Work request
Determine how many lines in the records that follow hold the string "being". Only that number should be returned.

Given data
- - - - -

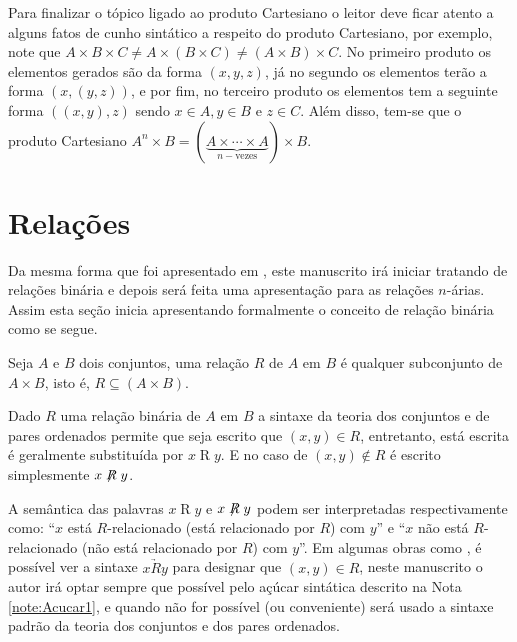 \begin{remark}
	Para finalizar o tópico ligado ao produto Cartesiano o leitor deve ficar atento a alguns fatos de cunho sintático a respeito do produto Cartesiano, por exemplo, note que $A \times B \times C \neq A \times (B \times C) \neq (A \times B) \times C$. No primeiro produto os elementos gerados são da forma $(x, y, z)$, já no segundo os elementos terão a forma $(x, (y, z))$, e por fim, no terceiro produto os elementos tem a seguinte forma $((x,y), z)$ sendo $x \in A, y \in B$ e $z \in C$. Além disso, tem-se que o produto Cartesiano $A^n \times B = (\underbrace{A \times \cdots \times A}_{n-\text{vezes}}) \times B$.
\end{remark}

\section{Relações}\label{sec:Relacoes}

Da mesma forma que foi apresentado em \cite{abe1991-TC}, este manuscrito irá iniciar tratando de relações binária e depois será feita uma apresentação para as relações $n$-árias. Assim esta seção inicia apresentando formalmente o conceito de relação binária como se segue.

\begin{definition}\label{def:RelacaoBinaria}
	Seja $A$ e $B$ dois conjuntos, uma relação $R$ de $A$ em $B$ é qualquer subconjunto de $A \times B$, isto é, $R \subseteq (A \times B)$.
\end{definition}

\begin{note}\label{note:Acucar1}
	Dado $R$ uma relação binária de $A$ em $B$ a sintaxe da teoria dos conjuntos e de pares ordenados permite que seja escrito que $(x, y) \in R$, entretanto, está escrita é geralmente substituída por $x\mathrel{R}y$. E no caso de $(x,y) \notin R$ é escrito simplesmente $x\centernot{R}y$.
\end{note}

A semântica das palavras $x\mathrel{R}y$ e $x\centernot{R}y$ podem ser interpretadas respectivamente como: ``$x$ está $R$-relacionado (está relacionado por $R$) com $y$'' e ``$x$ não está $R$-relacionado (não está relacionado por $R$) com $y$''. Em algumas obras como \cite{carmo2013}, é possível ver a sintaxe $x \underrightarrow{R} y$ para designar que $(x, y) \in R$, neste manuscrito o autor irá optar sempre que possível pelo açúcar sintática descrito na Nota \ref{note:Acucar1}, e quando não for possível (ou conveniente) será usado a sintaxe padrão da teoria dos conjuntos e dos pares ordenados.

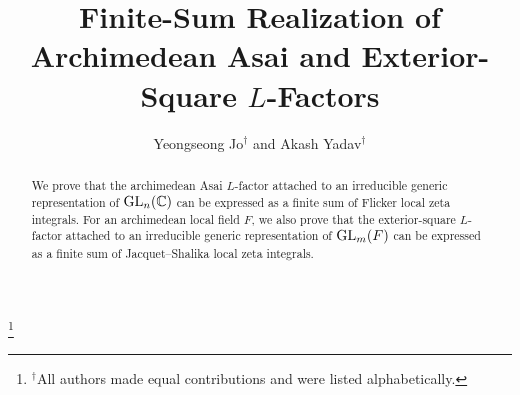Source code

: \documentclass[12pt,reqno]{amsart}
\numberwithin{equation}{section}%
\numberwithin{equation}{subsection}
\theoremstyle{definition}
\theoremstyle{remark}
\begin{document}
\title{Finite-Sum Realization of Archimedean Asai and Exterior-Square $L$-Factors}
\author[Yeongseong Jo and Akash Yadav]{Yeongseong Jo$^{\dagger}$ and Akash Yadav$^{\dagger}$}
\thanks{$^{\dagger}$All authors made equal contributions and were listed alphabetically.}
\address{(Y. Jo) Department of Mathematics Education / Human-Centered Artificial Intelligence Research Institute, Ewha Womans University, Seoul 03760, Republic of Korea}
\address{(A. Yadav) Human-Centered Artificial Intelligence Research Institute, Ewha Womans University, Seoul 03760, Republic of Korea}


\begin{abstract}
We prove that the archimedean Asai \(L\)-factor attached to an
irreducible generic representation of \(\GL_n(\mathbb{C})\) can be
expressed as a finite sum of Flicker local zeta integrals. For an
archimedean local field \(F\), we also prove that the exterior-square
\(L\)-factor attached to an irreducible generic representation of
\(\GL_m(F)\) can be expressed as a finite sum of Jacquet--Shalika local
zeta integrals.
\end{abstract}
\maketitle
\end{document}

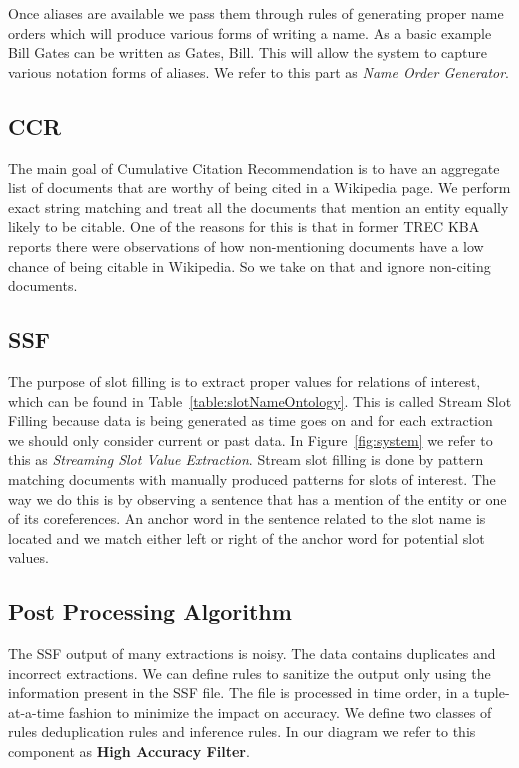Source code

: Once aliases are available we pass them through rules of generating proper name orders which will produce various forms of writing a name. As a basic example Bill Gates can be written as Gates, Bill. This will allow the system to capture various notation forms of aliases. We refer to this part as \textit{Name Order Generator}.

\subsection{CCR}
\label{sec:ccr1}

The main goal of Cumulative Citation Recommendation is to have an aggregate list of documents that are worthy of being cited in a Wikipedia page. We perform exact string matching 
and treat all the documents that mention an entity equally likely to be citable. One of the reasons for this is 
that in former TREC KBA reports \cite{JFrank12} there were observations of how 
non-mentioning documents have a low chance of being citable in Wikipedia.
So we take on that and ignore non-citing documents. 






\subsection{SSF}
\label{sec:ssf1}
The purpose of slot filling is to extract proper values for relations of
interest, which can be found in Table~\ref{table:slotNameOntology}.
This is called Stream Slot Filling because data is being generated as time goes
on and for each extraction we should only consider current or past data.
In Figure~\ref{fig:system} we refer to this as \textit{Streaming Slot Value Extraction}.
Stream slot filling is done by pattern matching documents with manually 
produced patterns for slots of interest. The way we do this is by observing a 
sentence that has a mention of the entity or one of its coreferences. An 
anchor word in the sentence related to the slot name is located and we match 
either left or right of the anchor word for potential slot values. 

\subsection{Post Processing Algorithm}
\label{sec:postproc}

The SSF output of many extractions is noisy. The data contains duplicates and 
incorrect extractions. We can define rules to sanitize the output only using 
the information present in the SSF file. The file is processed in time order, 
in a tuple-at-a-time fashion to minimize the impact on accuracy. We define 
two classes of rules deduplication rules and inference rules. In our diagram we refer to this component as \textbf{High Accuracy Filter}.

- - - - -

Exercise solution
3